(Saved entries)
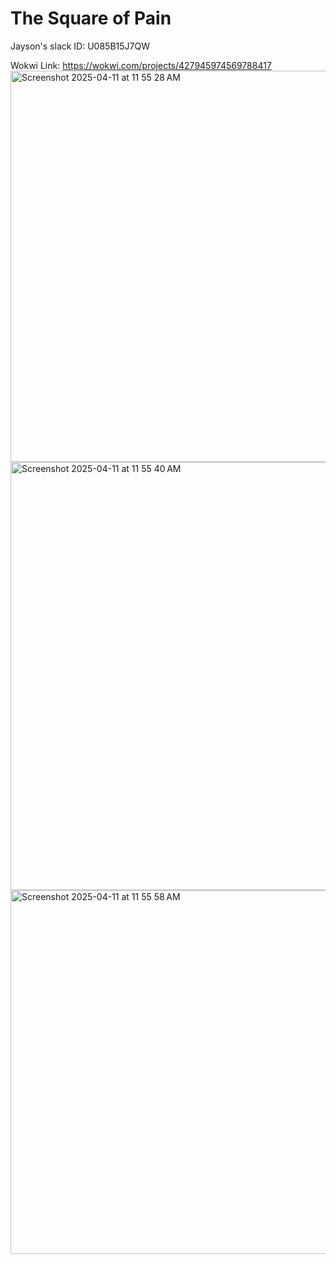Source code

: # The Square of Pain

Jayson's slack ID: U085B15J7QW

Wokwi Link: https://wokwi.com/projects/427945974569788417
<img width="626" alt="Screenshot 2025-04-11 at 11 55 28 AM" src="https://github.com/user-attachments/assets/b650429f-7376-4853-944f-019283c18c16" />
<img width="685" alt="Screenshot 2025-04-11 at 11 55 40 AM" src="https://github.com/user-attachments/assets/1dfbe37f-d246-4b2b-9f8f-4e91abfa0ff4" />
<img width="582" alt="Screenshot 2025-04-11 at 11 55 58 AM" src="https://github.com/user-attachments/assets/33df7748-32d6-4972-a0f9-3e3b82a7dac7" />
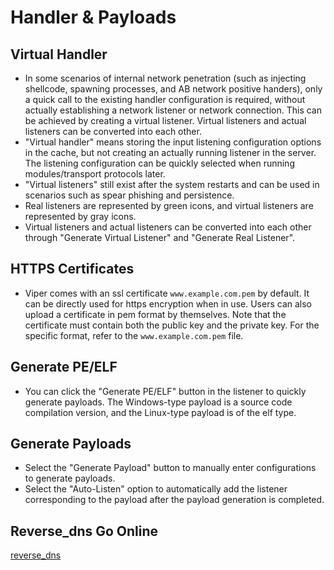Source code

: # Handler & Payloads

## Virtual Handler

+ In some scenarios of internal network penetration (such as injecting shellcode, spawning processes, and AB network positive handers), only a quick call to the existing handler configuration is required, without actually establishing a network listener or network connection. This can be achieved by creating a virtual listener. Virtual listeners and actual listeners can be converted into each other.
+ "Virtual handler" means storing the input listening configuration options in the cache, but not creating an actually running listener in the server. The listening configuration can be quickly selected when running modules/transport protocols later.
+ "Virtual listeners" still exist after the system restarts and can be used in scenarios such as spear phishing and persistence.
+ Real listeners are represented by green icons, and virtual listeners are represented by gray icons.
+ Virtual listeners and actual listeners can be converted into each other through "Generate Virtual Listener" and "Generate Real Listener".

## HTTPS Certificates

+ Viper comes with an ssl certificate `www.example.com.pem` by default. It can be directly used for https encryption when in use. Users can also upload a certificate in pem format by themselves. Note that the certificate must contain both the public key and the private key. For the specific format, refer to the `www.example.com.pem` file.

## Generate PE/ELF

+ You can click the "Generate PE/ELF" button in the listener to quickly generate payloads. The Windows-type payload is a source code compilation version, and the Linux-type payload is of the elf type.

## Generate Payloads

+ Select the "Generate Payload" button to manually enter configurations to generate payloads.
+ Select the "Auto-Listen" option to automatically add the listener corresponding to the payload after the payload generation is completed.

## Reverse_dns Go Online

[reverse_dns](../blog/invisible_wings_msf_using_dns_tunnel_for_online.md)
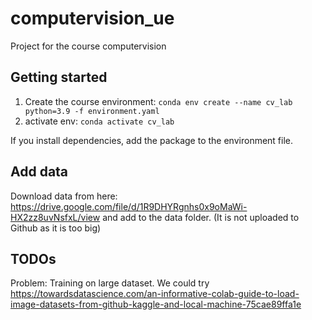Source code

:# computervision_ue

Project for the course computervision

## Getting started

1. Create the course environment:
   `conda env create --name cv_lab python=3.9 -f environment.yaml`
1. activate env:
   `conda activate cv_lab`


If you install dependencies, add the package to the environment file.

## Add data

Download data from here: https://drive.google.com/file/d/1R9DHYRgnhs0x9oMaWi-HX2zz8uvNsfxL/view
and add to the data folder.
(It is not uploaded to Github as it is too big)

## TODOs

Problem: Training on large dataset. We could try https://towardsdatascience.com/an-informative-colab-guide-to-load-image-datasets-from-github-kaggle-and-local-machine-75cae89ffa1e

▶ **HOW TO COMPLETE THIS TASK**: Some lines above hold the word "Generate". Copy all of them.

▶ **EXERCISE RESULT**:
+ Virtual listeners and actual listeners can be converted into each other through "Generate Virtual Listener" and "Generate Real Listener".
## Generate PE/ELF
+ You can click the "Generate PE/ELF" button in the listener to quickly generate payloads. The Windows-type payload is a source code compilation version, and the Linux-type payload is of the elf type.
## Generate Payloads
+ Select the "Generate Payload" button to manually enter configurations to generate payloads.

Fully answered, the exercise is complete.